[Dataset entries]
▬▬▬▬▬▬
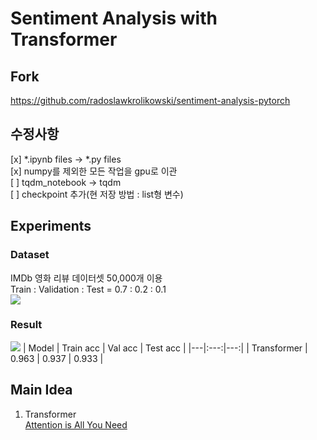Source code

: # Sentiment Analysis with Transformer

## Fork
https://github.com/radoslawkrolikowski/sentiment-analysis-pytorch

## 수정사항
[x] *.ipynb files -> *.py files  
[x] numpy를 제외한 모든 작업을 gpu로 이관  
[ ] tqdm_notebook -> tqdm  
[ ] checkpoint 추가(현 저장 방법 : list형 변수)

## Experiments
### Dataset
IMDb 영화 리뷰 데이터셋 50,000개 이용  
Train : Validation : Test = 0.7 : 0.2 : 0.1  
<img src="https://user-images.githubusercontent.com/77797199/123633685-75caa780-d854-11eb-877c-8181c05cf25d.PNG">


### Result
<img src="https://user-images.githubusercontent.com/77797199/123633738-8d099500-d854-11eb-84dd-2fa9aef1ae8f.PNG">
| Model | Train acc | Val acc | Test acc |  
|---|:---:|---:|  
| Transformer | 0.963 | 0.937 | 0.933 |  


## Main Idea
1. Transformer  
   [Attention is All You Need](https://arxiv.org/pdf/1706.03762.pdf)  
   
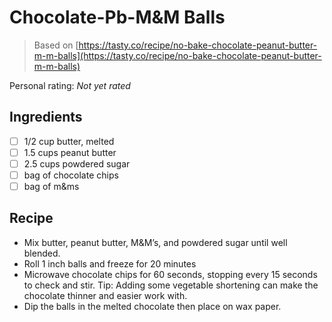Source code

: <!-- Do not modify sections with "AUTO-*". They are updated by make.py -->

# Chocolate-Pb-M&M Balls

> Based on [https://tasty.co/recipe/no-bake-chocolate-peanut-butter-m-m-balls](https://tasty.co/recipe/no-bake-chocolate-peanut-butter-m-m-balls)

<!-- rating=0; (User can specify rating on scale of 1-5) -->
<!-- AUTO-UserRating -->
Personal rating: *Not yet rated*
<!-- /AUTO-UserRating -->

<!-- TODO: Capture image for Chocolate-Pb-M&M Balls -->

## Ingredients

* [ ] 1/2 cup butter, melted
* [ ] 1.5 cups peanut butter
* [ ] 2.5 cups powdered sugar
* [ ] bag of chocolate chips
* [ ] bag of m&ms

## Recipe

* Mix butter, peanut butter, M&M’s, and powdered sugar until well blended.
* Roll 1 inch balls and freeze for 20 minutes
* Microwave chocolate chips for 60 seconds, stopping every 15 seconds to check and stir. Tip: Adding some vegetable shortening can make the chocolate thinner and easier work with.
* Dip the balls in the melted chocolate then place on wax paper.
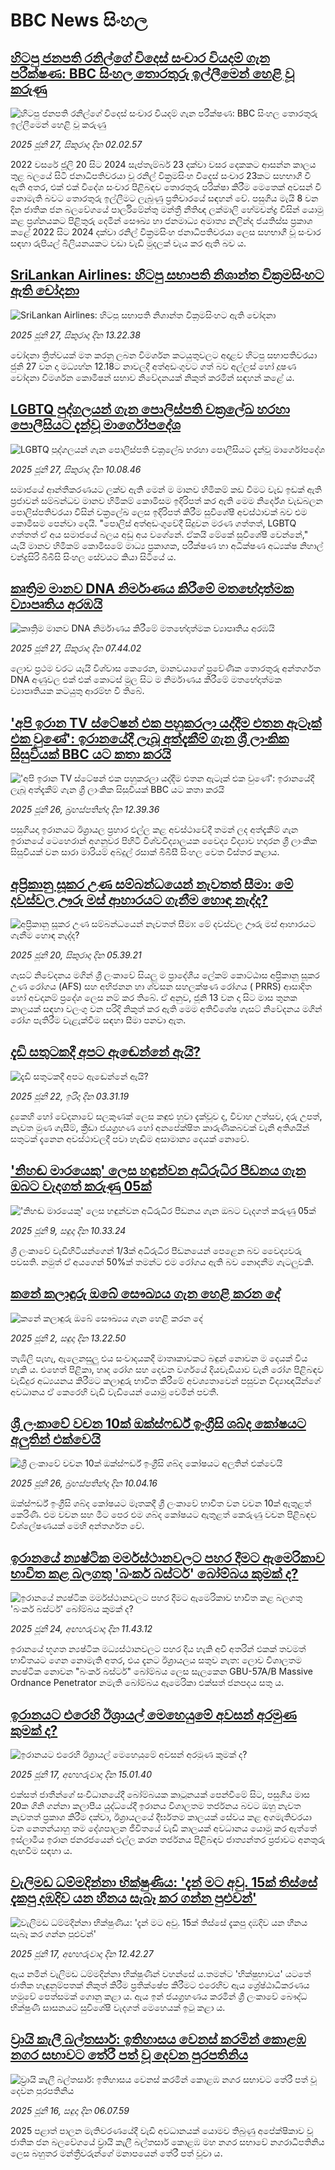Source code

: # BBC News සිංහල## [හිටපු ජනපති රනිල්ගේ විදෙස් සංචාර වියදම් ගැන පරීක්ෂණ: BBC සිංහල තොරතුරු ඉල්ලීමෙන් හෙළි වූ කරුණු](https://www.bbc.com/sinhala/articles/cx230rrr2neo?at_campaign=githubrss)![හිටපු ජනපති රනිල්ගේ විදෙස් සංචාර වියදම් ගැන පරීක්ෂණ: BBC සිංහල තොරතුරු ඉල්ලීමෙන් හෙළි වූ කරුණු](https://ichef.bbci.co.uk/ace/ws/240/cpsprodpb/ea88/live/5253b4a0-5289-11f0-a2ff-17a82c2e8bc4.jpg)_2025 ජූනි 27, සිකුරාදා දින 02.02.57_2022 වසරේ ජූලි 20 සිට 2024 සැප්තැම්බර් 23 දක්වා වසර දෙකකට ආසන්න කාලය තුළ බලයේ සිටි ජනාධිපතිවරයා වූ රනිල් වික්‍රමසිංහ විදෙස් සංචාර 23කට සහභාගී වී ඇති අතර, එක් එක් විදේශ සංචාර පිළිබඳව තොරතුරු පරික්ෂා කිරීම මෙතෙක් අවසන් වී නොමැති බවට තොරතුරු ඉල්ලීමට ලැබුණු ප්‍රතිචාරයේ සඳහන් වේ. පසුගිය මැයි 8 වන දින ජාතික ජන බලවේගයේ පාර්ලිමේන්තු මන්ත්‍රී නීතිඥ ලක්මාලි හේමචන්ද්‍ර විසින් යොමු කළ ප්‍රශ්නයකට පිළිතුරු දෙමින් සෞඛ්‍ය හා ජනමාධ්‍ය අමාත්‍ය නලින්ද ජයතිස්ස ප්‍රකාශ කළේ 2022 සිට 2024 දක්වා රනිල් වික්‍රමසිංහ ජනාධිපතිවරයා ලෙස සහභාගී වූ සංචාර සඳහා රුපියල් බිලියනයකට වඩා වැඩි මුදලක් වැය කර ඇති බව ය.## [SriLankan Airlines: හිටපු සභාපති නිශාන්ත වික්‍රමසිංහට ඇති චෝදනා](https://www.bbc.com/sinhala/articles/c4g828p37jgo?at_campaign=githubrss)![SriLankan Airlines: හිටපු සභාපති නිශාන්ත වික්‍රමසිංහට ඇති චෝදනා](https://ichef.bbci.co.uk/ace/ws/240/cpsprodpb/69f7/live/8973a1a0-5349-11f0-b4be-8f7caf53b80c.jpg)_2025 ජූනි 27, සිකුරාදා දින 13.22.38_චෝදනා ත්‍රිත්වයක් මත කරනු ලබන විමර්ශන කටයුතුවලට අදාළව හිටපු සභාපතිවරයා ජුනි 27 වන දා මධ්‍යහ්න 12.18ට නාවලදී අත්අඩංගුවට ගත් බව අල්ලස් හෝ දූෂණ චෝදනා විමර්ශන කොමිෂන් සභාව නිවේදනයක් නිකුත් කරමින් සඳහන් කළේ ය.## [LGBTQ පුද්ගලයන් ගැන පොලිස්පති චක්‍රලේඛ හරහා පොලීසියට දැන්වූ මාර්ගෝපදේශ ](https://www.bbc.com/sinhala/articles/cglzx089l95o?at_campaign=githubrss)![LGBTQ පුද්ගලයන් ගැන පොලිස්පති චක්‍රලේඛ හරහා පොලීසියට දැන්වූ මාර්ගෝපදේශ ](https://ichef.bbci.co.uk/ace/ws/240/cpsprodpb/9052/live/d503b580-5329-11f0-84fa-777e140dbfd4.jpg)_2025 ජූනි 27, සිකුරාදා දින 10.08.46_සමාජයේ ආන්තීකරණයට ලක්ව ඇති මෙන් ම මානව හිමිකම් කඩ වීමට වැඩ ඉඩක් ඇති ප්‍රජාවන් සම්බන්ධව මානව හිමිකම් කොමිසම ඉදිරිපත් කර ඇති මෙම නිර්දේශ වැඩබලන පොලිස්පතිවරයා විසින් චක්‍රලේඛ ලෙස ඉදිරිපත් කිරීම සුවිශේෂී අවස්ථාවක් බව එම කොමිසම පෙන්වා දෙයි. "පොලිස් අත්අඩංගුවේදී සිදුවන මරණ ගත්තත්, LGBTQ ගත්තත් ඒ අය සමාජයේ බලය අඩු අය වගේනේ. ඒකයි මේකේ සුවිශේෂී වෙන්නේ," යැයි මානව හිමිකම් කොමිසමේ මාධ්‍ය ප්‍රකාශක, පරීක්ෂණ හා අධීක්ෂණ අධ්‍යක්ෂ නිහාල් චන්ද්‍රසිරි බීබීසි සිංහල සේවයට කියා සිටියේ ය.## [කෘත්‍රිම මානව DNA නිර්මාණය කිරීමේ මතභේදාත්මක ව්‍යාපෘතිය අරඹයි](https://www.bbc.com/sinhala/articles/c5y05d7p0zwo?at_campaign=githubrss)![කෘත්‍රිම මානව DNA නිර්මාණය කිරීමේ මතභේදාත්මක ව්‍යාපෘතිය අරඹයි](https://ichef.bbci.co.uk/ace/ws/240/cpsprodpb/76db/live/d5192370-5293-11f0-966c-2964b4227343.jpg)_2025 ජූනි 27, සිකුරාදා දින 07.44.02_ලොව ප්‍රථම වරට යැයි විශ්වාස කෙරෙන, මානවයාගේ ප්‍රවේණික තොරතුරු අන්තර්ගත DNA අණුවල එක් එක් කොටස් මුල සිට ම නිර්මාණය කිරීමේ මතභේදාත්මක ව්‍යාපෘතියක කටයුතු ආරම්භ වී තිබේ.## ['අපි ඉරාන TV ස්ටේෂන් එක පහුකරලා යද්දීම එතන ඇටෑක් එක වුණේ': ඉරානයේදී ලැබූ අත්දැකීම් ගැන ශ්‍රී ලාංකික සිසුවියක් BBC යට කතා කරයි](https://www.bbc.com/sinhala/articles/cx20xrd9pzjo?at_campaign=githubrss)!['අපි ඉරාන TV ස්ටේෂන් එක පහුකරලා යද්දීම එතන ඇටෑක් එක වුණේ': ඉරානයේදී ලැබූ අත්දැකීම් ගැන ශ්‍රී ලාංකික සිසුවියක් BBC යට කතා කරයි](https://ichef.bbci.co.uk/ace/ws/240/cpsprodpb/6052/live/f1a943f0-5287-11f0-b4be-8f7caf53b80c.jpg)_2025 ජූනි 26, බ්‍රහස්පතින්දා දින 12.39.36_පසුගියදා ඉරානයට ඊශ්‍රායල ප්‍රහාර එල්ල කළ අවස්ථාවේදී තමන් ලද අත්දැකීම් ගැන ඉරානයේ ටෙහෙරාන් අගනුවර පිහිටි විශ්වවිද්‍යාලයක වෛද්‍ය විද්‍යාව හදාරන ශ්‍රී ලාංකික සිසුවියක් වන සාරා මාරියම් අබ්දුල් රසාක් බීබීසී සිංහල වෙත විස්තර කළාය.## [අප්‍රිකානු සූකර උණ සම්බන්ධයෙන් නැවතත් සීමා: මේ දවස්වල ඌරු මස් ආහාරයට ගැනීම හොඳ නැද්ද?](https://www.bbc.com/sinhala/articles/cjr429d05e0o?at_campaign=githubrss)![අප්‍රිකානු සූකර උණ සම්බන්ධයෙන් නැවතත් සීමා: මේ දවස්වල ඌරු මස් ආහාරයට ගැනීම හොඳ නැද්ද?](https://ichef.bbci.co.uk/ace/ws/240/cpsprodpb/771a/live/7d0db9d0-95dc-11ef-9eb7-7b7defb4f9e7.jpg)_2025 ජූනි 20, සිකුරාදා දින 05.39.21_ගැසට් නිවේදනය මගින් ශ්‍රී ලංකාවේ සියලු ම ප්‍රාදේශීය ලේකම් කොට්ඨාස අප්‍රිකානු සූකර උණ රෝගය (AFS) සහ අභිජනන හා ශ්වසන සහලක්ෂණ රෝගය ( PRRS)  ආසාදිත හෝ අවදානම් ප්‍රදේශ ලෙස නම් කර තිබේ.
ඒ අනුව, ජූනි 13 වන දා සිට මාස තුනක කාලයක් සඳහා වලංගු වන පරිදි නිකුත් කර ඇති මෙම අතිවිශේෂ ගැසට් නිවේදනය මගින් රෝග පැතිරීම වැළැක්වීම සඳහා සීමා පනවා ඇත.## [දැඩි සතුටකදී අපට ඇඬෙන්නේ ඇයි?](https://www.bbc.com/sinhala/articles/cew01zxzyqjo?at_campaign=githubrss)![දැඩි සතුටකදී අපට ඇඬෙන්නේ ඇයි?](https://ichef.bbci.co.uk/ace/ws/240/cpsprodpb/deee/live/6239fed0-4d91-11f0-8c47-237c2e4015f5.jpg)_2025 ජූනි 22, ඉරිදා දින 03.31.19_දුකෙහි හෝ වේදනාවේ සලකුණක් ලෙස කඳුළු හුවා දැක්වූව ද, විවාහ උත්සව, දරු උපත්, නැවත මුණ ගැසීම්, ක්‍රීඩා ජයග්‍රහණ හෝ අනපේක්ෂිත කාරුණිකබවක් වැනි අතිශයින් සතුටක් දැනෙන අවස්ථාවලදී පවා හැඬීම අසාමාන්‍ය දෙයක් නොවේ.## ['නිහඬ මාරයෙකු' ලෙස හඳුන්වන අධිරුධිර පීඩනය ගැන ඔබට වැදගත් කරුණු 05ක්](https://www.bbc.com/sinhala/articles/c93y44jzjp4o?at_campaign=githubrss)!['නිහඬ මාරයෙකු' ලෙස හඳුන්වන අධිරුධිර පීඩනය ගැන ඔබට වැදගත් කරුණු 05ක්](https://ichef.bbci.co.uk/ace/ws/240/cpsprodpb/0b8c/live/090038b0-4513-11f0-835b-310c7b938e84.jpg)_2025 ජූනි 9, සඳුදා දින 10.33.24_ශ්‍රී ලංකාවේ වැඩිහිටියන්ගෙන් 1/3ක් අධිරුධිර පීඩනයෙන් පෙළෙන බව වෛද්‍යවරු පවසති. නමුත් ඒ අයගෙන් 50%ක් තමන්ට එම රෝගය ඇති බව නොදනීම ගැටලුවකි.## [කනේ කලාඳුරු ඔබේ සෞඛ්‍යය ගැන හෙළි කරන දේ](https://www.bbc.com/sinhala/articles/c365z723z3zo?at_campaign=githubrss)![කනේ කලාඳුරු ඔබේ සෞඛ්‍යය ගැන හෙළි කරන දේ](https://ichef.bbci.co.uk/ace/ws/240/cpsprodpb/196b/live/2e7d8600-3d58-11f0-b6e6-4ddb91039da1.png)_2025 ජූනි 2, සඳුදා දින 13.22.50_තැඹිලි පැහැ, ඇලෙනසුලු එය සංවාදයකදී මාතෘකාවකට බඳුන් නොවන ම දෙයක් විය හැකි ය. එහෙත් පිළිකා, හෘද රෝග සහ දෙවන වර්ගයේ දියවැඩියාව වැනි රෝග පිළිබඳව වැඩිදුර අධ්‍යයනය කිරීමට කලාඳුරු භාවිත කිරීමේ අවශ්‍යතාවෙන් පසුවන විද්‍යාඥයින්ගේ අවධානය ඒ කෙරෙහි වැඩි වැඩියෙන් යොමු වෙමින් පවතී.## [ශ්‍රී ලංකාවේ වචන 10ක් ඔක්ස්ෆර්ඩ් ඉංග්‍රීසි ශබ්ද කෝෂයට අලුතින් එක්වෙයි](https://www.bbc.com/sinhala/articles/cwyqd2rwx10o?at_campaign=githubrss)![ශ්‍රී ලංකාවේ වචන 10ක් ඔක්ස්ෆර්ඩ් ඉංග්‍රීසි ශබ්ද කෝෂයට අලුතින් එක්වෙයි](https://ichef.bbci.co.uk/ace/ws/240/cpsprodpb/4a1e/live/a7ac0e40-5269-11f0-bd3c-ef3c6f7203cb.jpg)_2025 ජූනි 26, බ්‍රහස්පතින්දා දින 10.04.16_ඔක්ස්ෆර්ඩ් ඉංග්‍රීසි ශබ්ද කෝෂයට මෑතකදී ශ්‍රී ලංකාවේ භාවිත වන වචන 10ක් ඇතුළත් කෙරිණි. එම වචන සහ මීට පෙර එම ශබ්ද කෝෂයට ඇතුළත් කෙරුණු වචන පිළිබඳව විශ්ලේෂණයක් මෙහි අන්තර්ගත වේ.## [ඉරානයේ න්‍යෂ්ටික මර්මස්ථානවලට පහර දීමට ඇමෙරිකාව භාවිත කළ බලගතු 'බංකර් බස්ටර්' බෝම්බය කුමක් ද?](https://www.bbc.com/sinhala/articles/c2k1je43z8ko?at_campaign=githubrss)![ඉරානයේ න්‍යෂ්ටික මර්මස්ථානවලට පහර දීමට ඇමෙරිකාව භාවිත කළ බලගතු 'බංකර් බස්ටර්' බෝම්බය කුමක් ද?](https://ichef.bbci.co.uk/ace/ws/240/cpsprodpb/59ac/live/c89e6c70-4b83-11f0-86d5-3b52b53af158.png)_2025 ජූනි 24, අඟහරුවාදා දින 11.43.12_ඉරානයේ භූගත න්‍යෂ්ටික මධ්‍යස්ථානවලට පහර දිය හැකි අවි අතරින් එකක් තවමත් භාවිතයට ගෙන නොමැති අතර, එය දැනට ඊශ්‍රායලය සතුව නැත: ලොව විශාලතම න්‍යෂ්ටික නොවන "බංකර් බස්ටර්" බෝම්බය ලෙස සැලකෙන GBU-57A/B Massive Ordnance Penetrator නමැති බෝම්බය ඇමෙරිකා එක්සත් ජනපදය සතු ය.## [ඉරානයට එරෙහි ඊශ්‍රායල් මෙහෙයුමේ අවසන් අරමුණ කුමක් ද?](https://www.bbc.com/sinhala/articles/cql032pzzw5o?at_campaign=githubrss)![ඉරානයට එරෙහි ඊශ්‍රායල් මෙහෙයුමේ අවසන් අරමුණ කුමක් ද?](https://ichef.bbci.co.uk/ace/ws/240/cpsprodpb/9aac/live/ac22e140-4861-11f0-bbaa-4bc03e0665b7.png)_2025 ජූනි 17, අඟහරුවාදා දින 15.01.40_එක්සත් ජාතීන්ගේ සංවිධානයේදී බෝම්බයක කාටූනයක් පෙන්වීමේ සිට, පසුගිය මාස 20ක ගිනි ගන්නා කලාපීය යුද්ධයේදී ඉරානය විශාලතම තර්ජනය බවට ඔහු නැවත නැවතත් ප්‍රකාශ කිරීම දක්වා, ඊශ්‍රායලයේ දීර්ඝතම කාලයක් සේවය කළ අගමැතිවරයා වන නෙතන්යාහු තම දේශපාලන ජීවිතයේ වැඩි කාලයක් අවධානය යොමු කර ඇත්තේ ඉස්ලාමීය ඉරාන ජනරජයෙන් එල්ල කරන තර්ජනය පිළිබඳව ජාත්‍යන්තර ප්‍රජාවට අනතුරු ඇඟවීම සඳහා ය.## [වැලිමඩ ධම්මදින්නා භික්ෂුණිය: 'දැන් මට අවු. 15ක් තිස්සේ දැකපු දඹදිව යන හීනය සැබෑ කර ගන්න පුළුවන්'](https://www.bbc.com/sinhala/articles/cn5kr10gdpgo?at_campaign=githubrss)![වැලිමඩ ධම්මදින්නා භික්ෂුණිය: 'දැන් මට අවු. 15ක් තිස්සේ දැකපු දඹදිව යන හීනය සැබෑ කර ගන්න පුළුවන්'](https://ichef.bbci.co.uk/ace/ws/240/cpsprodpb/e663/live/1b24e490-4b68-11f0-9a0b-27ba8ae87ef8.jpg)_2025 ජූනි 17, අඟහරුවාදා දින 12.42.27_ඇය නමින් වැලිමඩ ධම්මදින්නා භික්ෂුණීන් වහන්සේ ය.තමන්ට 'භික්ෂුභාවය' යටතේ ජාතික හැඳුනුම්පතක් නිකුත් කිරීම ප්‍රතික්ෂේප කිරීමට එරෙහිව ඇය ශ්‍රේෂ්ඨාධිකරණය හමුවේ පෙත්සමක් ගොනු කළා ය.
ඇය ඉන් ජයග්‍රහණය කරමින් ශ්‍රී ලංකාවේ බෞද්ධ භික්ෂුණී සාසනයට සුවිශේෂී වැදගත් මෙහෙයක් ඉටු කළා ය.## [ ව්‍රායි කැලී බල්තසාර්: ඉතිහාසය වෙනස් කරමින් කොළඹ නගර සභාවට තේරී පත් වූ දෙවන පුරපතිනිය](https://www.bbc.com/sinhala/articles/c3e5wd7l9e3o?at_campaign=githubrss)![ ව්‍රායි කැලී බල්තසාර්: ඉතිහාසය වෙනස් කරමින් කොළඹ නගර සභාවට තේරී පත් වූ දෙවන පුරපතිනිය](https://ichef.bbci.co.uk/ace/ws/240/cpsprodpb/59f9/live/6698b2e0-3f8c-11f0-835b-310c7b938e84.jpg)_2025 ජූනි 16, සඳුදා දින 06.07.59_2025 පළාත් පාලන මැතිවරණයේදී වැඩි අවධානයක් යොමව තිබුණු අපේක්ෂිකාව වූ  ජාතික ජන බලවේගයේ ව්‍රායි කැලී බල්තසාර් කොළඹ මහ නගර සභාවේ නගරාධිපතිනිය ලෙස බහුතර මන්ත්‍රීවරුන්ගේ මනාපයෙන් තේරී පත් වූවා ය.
▬▬▬▬▬▬
EXERCISE INSTRUCTIONS
A line belongs in the answer if it contains the word "githubusercontent"; copy every such line from the data above.

YOUR RESPONSE
<img src="https://user-images.githubusercontent.com/77797199/123633685-75caa780-d854-11eb-877c-8181c05cf25d.PNG">
<img src="https://user-images.githubusercontent.com/77797199/123633738-8d099500-d854-11eb-84dd-2fa9aef1ae8f.PNG">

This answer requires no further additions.